Little bit of a different take on the Six of Swords… not just leaving something unsatisfactory behind for a new future, but leaving something unsatisfactory to the extent of being dangerous … in favor of traveling to somewhere safe.
And the journey itself not being quite as serene as the card imagery depicts … but really emphasizing the choppy waters on the right of the craft … the journey itself being dangerous the whole way through.
And then … in the following story … the ending isn’t what you are traditionally told to expect in the Six of Swords. It’s a very Swordsie ending.

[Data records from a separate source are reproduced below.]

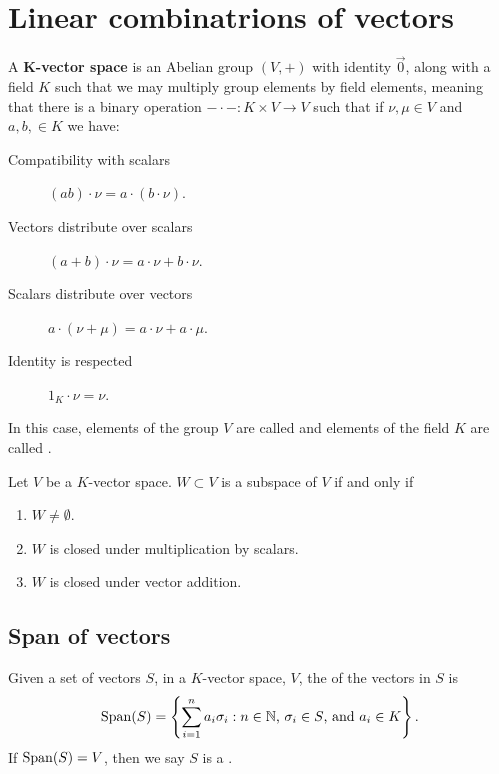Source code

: \documentclass{ximera}
\begin{document}
\section{Linear combinatrions of vectors}

\begin{definition}
  A \textbf{$\boldsymbol{K}$-vector space} is an Abelian group $(V,+)$
  with identity $\vec{0}$, along with a field $K$ such that we may
  multiply group elements by field elements, meaning that there is a
  binary operation $-\cdot-: K\times V \to V$ such that if $\nu,\mu\in
  V$ and $a,b,\in K$ we have:
\begin{description}
\item[Compatibility with scalars] $(ab)\cdot \nu = a\cdot (b\cdot \nu)$.
\item[Vectors distribute over scalars] $(a+b)\cdot \nu =
  a\cdot\nu + b\cdot \nu$.
\item[Scalars distribute over vectors] $a\cdot (\nu+\mu) =
  a\cdot \nu + a\cdot \mu$.
\item[Identity is respected] $1_K\cdot \nu = \nu$.
\end{description}
In this case, elements of the group $V$ are called  and
elements of the field $K$ are called .
\end{definition}

\begin{lemma}
  Let $V$ be a $K$-vector space. $W\subset V$ is a subspace of $V$ if
  and only if
  \begin{enumerate}
  \item $W\ne \emptyset$.
  \item $W$ is closed under multiplication by scalars.
  \item $W$ is closed under vector addition.
  \end{enumerate}
\end{lemma}

\subsection{Span of vectors}

\begin{definition}
  Given a set of vectors $S$, in a $K$-vector space, $V$, the
   of the vectors in $S$ is
  \[
  \operatorname{Span}(S) = \left\{\sum_{i=1}^n a_i\sigma_i:\text{$n\in \mathbb N$,
    $\sigma_i\in S$, and $a_i\in K$}\right\}.
  \]
  If $\operatorname{Span}(S) = V$, then we say $S$ is a .
\end{definition}
\end{document}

“And now indeed I felt as if my last anchor were loosening its hold, and I should soon be driving with the winds and waves. “
– Great Expectations, by Charles Dickens
And taken from Chapter 52 of the same:
‘I have thought it over, again and again,’ said Herbert, ‘and I think I know a better course than taking a Thames waterman. Take Startop. A good fellow, a skilled hand, fond of us, and enthusiastic and honourable.’
I had thought of him, more than once.
‘But how much would you tell him, Herbert?’
‘It is necessary to tell him very little. Let him suppose it a mere freak, but a secret one, until the morning comes: then let him know that there is urgent reason for your getting Provis aboard and away. You go with him?’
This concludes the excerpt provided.